Learning and development is often deployed in response to a documented variance in actual performance versus needed performance or organizationwide assumptions and analysis of needs.
But when we apply a three-pronged approach to learning strategy to encompass individualized learner skills gap analysis, organizational/team/role strategic needs and personal learning and career interests, the outcome lends to a stronger learning approach with more engagement and higher retention and application.
The question of “what’s in it for me” should be clearly answered when using a three-pronged learning and development approach, as well as “How does this benefit your team/organization” and “How does this increase competence in current role functions but also prepare you for career growth and opportunities in the future?” to gain the most buy-in from participants. As you partner with stakeholders in your organization to create individualized L&D plans, visually map out these three areas with employees so they can see how the three areas overlap for maximized engagement and application of learning.
For example, if you have a new talent acquisition specialist who has about a year of experience supporting front-line recruiting efforts for a small organization—but not full-scale talent acquisition for a global company currently struggling to fill roles quickly to meet production needs—and the employee’s ultimate goal is to grow into a broader talent management function, how might a three-pronged approach apply to curate a very personalized development plan that excites the employee help to meet company objectives and hiring needs and addresses skills gaps at the same time?

First, we begin by mapping out the strategic needs of the organization. In this case, the company operates and recruits on a global scale and is currently struggling to fill critical production roles so they are not meeting output goals and are unable to fulfill consumer demand.
Next, we conduct a detailed skills analysis for the recruitment function for this organization: Are there particular HRIS skills needed? This would include: The ability to guide hiring managers through the requisition function in the applicant tracking system, a need for training hiring managers on compliant interview techniques or crafting behavioral analysis questions and developing realistic day-in-the-life interview scenarios, which would lead to less turnover of candidates once they accept a role is the specialist comfortable with global hiring requirements, laws, and cultural norms for the geographic areas they may recruit from.
If there are skills gaps in these areas, this could place the recruiting function at a disadvantage, leading to more time to fill the critical production positions and hiring managers feeling unsupported by the HR team.
Lastly, we look at the third area, personal interests. In this scenario, we know the talent acquisition specialist would like to ultimately grow into a broader talent management role, including L&D. By developing a plan for this specialist that teaches them the global compliance needs, then evolves further by taking the compliance information learned and helping the specialist create a training session for hiring managers on compliance requirements and cultural norms, as well as how to use these in the hiring process impacts the quality of and time to hire, we can evaluate the next round of hiring to see if this impacted metrics like time to fill, turnover in the first 30 days, and quality of hire.
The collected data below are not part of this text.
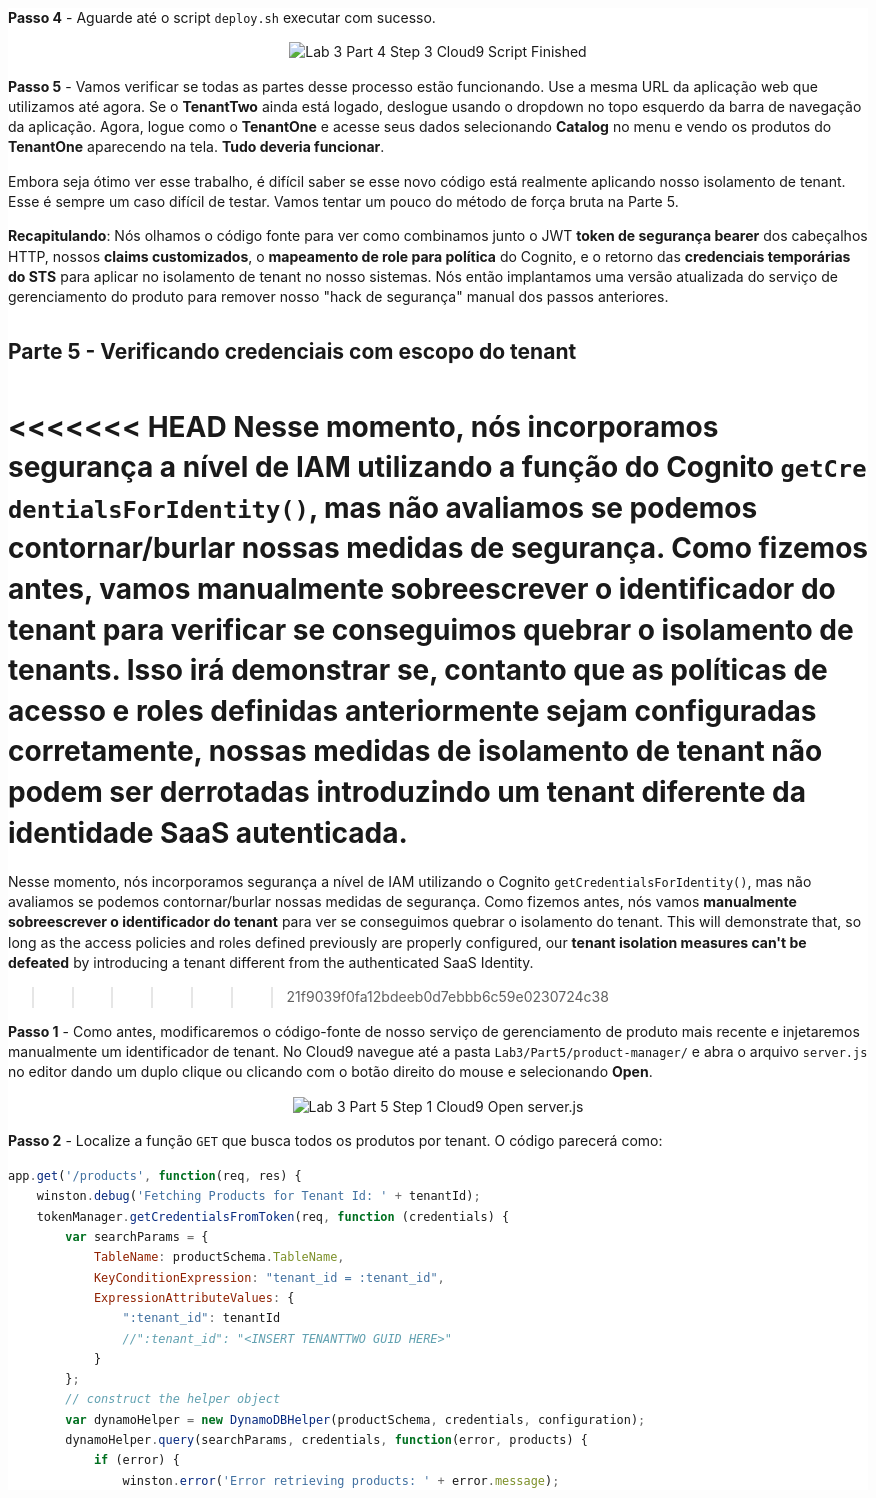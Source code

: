 **Passo 4** - Aguarde até o script `deploy.sh` executar com sucesso.

<p align="center"><img src="./images/lab3/part4/cloud9_run_script_complete.png" alt="Lab 3 Part 4 Step 3 Cloud9 Script Finished"/></p>

**Passo 5** - Vamos verificar se todas as partes desse processo estão funcionando. Use a mesma URL da aplicação web que utilizamos até agora. Se o **TenantTwo** ainda está logado, deslogue usando o dropdown no topo esquerdo da barra de navegação da aplicação. Agora, logue como o **TenantOne** e acesse seus dados selecionando **Catalog** no menu e vendo os produtos do **TenantOne** aparecendo na tela. **Tudo deveria funcionar**.

Embora seja ótimo ver esse trabalho, é difícil saber se esse novo código está realmente aplicando nosso isolamento de tenant. Esse é sempre um caso difícil de testar. Vamos tentar um pouco do método de força bruta na Parte 5.

**Recapitulando**: Nós olhamos o código fonte para ver como combinamos junto o JWT **token de segurança bearer** dos cabeçalhos HTTP, nossos **claims customizados**, o **mapeamento de role para política** do Cognito, e o retorno das **credenciais temporárias do STS** para aplicar no isolamento de tenant no nosso sistemas. Nós então implantamos uma versão atualizada do serviço de gerenciamento do produto para remover nosso "hack de segurança" manual dos passos anteriores.

## Parte 5 - Verificando credenciais com escopo do tenant

<<<<<<< HEAD
Nesse momento, nós incorporamos segurança a nível de IAM utilizando a função do Cognito
`getCredentialsForIdentity()`, mas não avaliamos se podemos contornar/burlar nossas medidas de segurança. Como fizemos antes, vamos **manualmente sobreescrever o identificador do tenant** para verificar se conseguimos quebrar o isolamento de tenants. Isso irá demonstrar se, contanto que as políticas de acesso e roles definidas anteriormente sejam configuradas corretamente, **nossas medidas de isolamento de tenant não podem ser derrotadas** introduzindo um tenant diferente da identidade SaaS autenticada.
=======
Nesse momento, nós incorporamos segurança a nível de IAM utilizando o Cognito `getCredentialsForIdentity()`, mas não avaliamos se podemos contornar/burlar nossas medidas de segurança. Como fizemos antes, nós vamos **manualmente sobreescrever o identificador do tenant** para ver se conseguimos quebrar o isolamento do tenant. This will demonstrate that, so long as the access policies and roles defined previously are properly configured, our **tenant isolation measures can't be defeated** by introducing a tenant different from the authenticated SaaS Identity.
>>>>>>> 21f9039f0fa12bdeeb0d7ebbb6c59e0230724c38

**Passo 1** - Como antes, modificaremos o código-fonte de nosso serviço de gerenciamento de produto mais recente e injetaremos manualmente um identificador de tenant. No Cloud9 navegue até a pasta `Lab3/Part5/product-manager/` e abra o arquivo `server.js` no editor dando um duplo clique ou clicando com o botão direito do mouse e selecionando **Open**.

<p align="center"><img src="./images/lab3/part5/cloud9_open_server.js.png" alt="Lab 3 Part 5 Step 1 Cloud9 Open server.js"/></p>

**Passo 2** - Localize a função `GET` que busca todos os produtos por tenant. O código parecerá como:

```javascript
app.get('/products', function(req, res) {
	winston.debug('Fetching Products for Tenant Id: ' + tenantId);
	tokenManager.getCredentialsFromToken(req, function (credentials) {
		var searchParams = {
			TableName: productSchema.TableName,
			KeyConditionExpression: "tenant_id = :tenant_id",
			ExpressionAttributeValues: {
				":tenant_id": tenantId
				//":tenant_id": "<INSERT TENANTTWO GUID HERE>"
			}
		};
		// construct the helper object
		var dynamoHelper = new DynamoDBHelper(productSchema, credentials, configuration);
		dynamoHelper.query(searchParams, credentials, function(error, products) {
			if (error) {
				winston.error('Error retrieving products: ' + error.message);
```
All three needs areas are targeted and included in this approach, helping solve a strategic issue for the company while simultaneously providing learning to fill a skills gap for the specialist that also aligns with their personal career goals. If we had simply approached this as “Here is a list of compliance requirements, share with hiring managers,” this would have left out the crucial engagement piece of their personal interests and long-term career goals/skills gaps by not teaching them how to develop a quality training session and delivering/evaluating the training efforts.
In every section of the personalized development plan, dedicate time to discussing how a suggested training, resource or skills development exercise meets the overlapping needs to reinforce the benefits of the three-pronged approach and strengthen engagement and retention of learning. This type of approach also enforces foundational adult learning principles through application of relevant material to solve problems, leverage existing experience and directly correlate learning to future goals and growth for improvement, and provide avenues to measure impact—meaning this approach can lead to stronger retention of concepts and on the job application, building efficiencies in problem-solving over time, and increasing excitement for additional opportunities to engage in upskilling.
Another benefit is that you can directly correlate L&D activities to solving business needs and problems, enhancing succession planning through this three-pronged approach as you broaden employee skill sets, and clearly tracking ROI for the organization as a result of L&D and investing in personalized learning, in addition to other important metrics such as employee retention, satisfaction and engagement that stem from taking a very individualized approach to L&D.
Perhaps you start small with this approach, mapping out templates for your direct team to see what their intersection of the three areas would look like, finding exercises and resources that would help meet those needs and interests, and then work through a business problem to solve that aligns with filling a skills gap and personal interest for career growth, track and share the results, and use this as a case study for other departments in your organization to gain buy-in for other leaders and teams to also start adapting this approach and reaping the benefits!